In the first Carry van Lieshout discusses the commercialisation of water management in eighteenth-century London for the Metropolitan History seminar.  The focus of the paper is on the supply side of water provision and how it was drawn into the new burgeoning British economy.  Lieshout deals with the eighteenth-century debate and controversy over the ‘locking away’ of water supplies in this way but largely focuses on how the water companies changed from a co-existent model to a competitive market.    

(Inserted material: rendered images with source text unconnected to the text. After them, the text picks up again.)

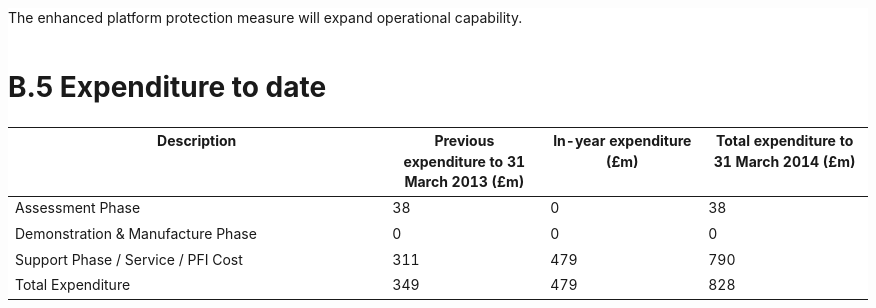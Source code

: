 The enhanced platform protection measure will expand operational capability.
</td>
</tr>
</tbody>
</table>

# B.5 Expenditure to date

<table>
<colgroup>
<col style="width: 43%" />
<col style="width: 18%" />
<col style="width: 18%" />
<col style="width: 19%" />
</colgroup>
<thead>
<tr>
<th>Description</th>
<th>Previous expenditure to 31 March 2013 (£m)</th>
<th>In-year expenditure (£m)</th>
<th>Total expenditure to 31 March 2014 (£m)</th>
</tr>
</thead>
<tbody>
<tr>
<td>Assessment Phase</td>
<td>38</td>
<td>0</td>
<td>38</td>
</tr>
<tr>
<td>Demonstration &amp; Manufacture Phase</td>
<td>0</td>
<td>0</td>
<td>
0
</td>
</tr>
<tr>
<td>Support Phase / Service / PFI Cost</td>
<td>311</td>
<td>479</td>
<td>790</td>
</tr>
<tr>
<td>Total Expenditure</td>
<td>349</td>
<td>479</td>
<td>828</td>
</tr>
</tbody>
</table>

On the same day the British History in the Long 18th Century seminar listened to a paper by Jennine Hurl-Eamon who dispelled the popular claim that married men enlisted in the army and navy in the eighteenth-century to dissert from marriages and family responsibility.  Hurl-Eamon disagrees with David Kent’s interpretation that more-or-less all married soldiers were escaping their family responsibilities.  Hurl-Eamon also notes that she has unearthed a potential discrepancy in the quantity of archival evidence between her studies and that of Kent’s.  In fact, Hurl-Eamon argues that there is plenty of evidence to show that many wives supported their husband’s enlistment as a means to lift the family out of poverty.  Many soldiers took extra work to augment their soldier’s pay.  Charities looked more kindly on soldier’s wives and widows than on ordinary widows.  Some wives and children might even be allowed to travel with the soldiers, although this was not generally guaranteed.  Hurl-Eamon, therefore, presents an opposing argument to the established narrative that stresses family commitment rather than desertion.      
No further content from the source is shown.